Anotação em 2005, com acréscimo em 2008: Feito em 1960, este Já Fomos Tão Felizes/Please Don’t Eat the Daisies foi o segundo filme daquela que era uma nova fase da carreira de Doris Day, a das comédias românticas. Veio logo depois de Confidências à Meia Noite/Pillow Talk, de 1959, um tremendo sucesso de bilheteria, a primeira das três comédias românticas que ela fez na Universal ao lado de Rock Hudson e com Tony Randall como primeiro coadjuvante.

Esta fase talvez seja a mais conhecida da atriz no Brasil. Ela estabeleceu mitos e permitiu que muita, mas muita gente fizesse um julgamento totalmente errado de Doris Day.

Eu mesmo, que sempre fui fã de Doris Day – a cantora e a atriz – não tinha visto essa comedinha até 2005, quando o filme já tinha 45 anos de idade e o mundo era totalmente diferente. O filme me pareceu tão delicioso quanto eu certamente teria achado se o tivesse visto nos anos 60. É inteligente, bem humorado, esperto, brincalhão.

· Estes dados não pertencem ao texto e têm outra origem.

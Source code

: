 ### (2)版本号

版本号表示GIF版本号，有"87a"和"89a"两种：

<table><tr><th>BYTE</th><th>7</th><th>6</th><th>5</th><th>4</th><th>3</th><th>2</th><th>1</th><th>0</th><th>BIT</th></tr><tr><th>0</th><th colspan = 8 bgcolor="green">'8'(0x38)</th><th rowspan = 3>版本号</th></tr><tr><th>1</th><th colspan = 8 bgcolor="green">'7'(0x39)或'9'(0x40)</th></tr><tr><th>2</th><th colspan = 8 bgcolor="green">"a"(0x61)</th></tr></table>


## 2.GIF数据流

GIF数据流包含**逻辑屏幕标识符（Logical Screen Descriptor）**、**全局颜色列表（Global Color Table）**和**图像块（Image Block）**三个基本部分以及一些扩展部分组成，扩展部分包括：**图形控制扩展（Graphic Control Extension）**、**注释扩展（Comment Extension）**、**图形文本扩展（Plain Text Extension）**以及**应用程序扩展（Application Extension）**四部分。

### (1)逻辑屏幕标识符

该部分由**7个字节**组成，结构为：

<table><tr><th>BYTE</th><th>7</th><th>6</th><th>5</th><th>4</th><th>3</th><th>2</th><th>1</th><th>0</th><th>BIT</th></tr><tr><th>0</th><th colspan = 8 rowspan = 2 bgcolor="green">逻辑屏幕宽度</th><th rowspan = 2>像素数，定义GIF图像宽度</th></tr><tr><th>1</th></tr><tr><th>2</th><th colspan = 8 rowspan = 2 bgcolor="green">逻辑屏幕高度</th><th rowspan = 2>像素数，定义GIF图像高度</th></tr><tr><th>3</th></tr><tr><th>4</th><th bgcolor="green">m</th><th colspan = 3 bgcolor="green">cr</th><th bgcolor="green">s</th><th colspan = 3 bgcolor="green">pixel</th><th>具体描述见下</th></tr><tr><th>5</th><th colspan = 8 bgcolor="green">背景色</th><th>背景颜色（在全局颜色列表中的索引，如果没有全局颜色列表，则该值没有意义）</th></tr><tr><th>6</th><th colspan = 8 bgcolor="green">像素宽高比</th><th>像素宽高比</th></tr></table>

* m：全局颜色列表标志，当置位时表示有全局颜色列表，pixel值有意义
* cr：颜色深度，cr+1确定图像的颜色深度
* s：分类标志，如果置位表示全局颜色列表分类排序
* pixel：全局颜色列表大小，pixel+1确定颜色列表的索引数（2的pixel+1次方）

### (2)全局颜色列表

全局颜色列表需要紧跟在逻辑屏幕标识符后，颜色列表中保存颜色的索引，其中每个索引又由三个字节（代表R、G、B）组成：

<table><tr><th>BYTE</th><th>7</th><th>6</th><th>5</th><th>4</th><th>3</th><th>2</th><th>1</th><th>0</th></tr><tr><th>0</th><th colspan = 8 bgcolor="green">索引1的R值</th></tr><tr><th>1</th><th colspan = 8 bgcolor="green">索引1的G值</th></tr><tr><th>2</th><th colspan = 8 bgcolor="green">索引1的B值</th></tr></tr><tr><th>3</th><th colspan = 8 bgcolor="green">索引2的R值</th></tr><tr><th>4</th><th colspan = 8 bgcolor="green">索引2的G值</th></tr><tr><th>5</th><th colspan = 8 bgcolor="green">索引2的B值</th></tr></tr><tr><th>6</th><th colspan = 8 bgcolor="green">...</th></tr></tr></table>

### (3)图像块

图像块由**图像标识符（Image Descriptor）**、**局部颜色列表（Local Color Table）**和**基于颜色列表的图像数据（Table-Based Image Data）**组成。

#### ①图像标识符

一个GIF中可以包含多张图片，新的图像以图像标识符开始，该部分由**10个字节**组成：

Doris Day cita a si mesma em duas boas piadas; em um restaurante italiano, canta um trecho de Che será, será, que havia cantado quatro anos antes no segundo O Homem Que Sabia Demais (1956), de Alfred Hitchcock. E, numa cena em que, com ciúmes, o marido (David Niven) pergunta com quem ela estava, responde: com Rock Hudson!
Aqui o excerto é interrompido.